# Instructions for the task:
Quote from the first line below through the line that contains "- Fixed button for phone", both included, and leave the pictures out.

Stored data entries
┄┄┄┄┄┄┄┄┄┄┄┄┄┄┄┄┄┄┄┄
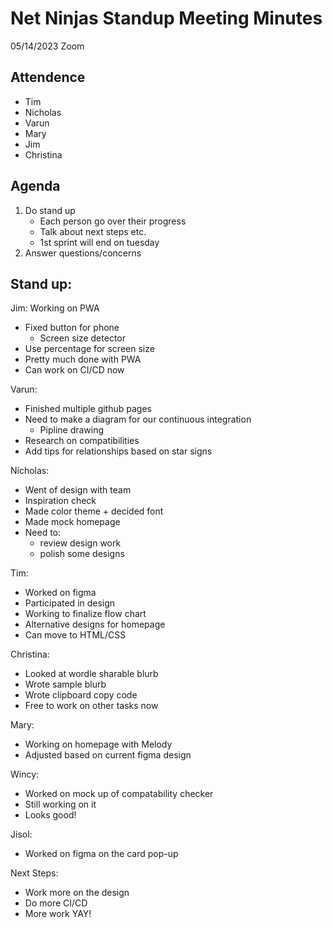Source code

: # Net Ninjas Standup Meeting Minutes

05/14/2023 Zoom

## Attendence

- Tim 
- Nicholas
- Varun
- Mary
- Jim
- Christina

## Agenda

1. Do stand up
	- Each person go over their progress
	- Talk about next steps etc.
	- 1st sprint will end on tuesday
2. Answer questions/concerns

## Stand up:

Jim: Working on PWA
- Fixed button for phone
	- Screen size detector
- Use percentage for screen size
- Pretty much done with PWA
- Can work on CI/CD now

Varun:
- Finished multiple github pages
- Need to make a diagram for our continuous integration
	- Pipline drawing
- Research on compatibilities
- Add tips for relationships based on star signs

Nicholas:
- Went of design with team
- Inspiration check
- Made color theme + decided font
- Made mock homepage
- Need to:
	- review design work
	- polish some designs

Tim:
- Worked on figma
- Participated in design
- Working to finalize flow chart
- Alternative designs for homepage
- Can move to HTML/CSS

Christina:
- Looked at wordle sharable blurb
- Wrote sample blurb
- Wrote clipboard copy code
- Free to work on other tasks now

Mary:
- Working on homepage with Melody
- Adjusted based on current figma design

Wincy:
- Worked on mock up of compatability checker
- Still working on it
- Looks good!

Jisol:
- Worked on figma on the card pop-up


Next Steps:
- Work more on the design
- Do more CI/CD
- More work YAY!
┄┄┄┄┄┄┄┄┄┄┄┄┄┄┄┄┄┄┄┄
# Answer to the exercise:
Source code

: # Net Ninjas Standup Meeting Minutes

05/14/2023 Zoom

## Attendence

- Tim 
- Nicholas
- Varun
- Mary
- Jim
- Christina

## Agenda

1. Do stand up
	- Each person go over their progress
	- Talk about next steps etc.
	- 1st sprint will end on tuesday
2. Answer questions/concerns

## Stand up:

Jim: Working on PWA
- Fixed button for phone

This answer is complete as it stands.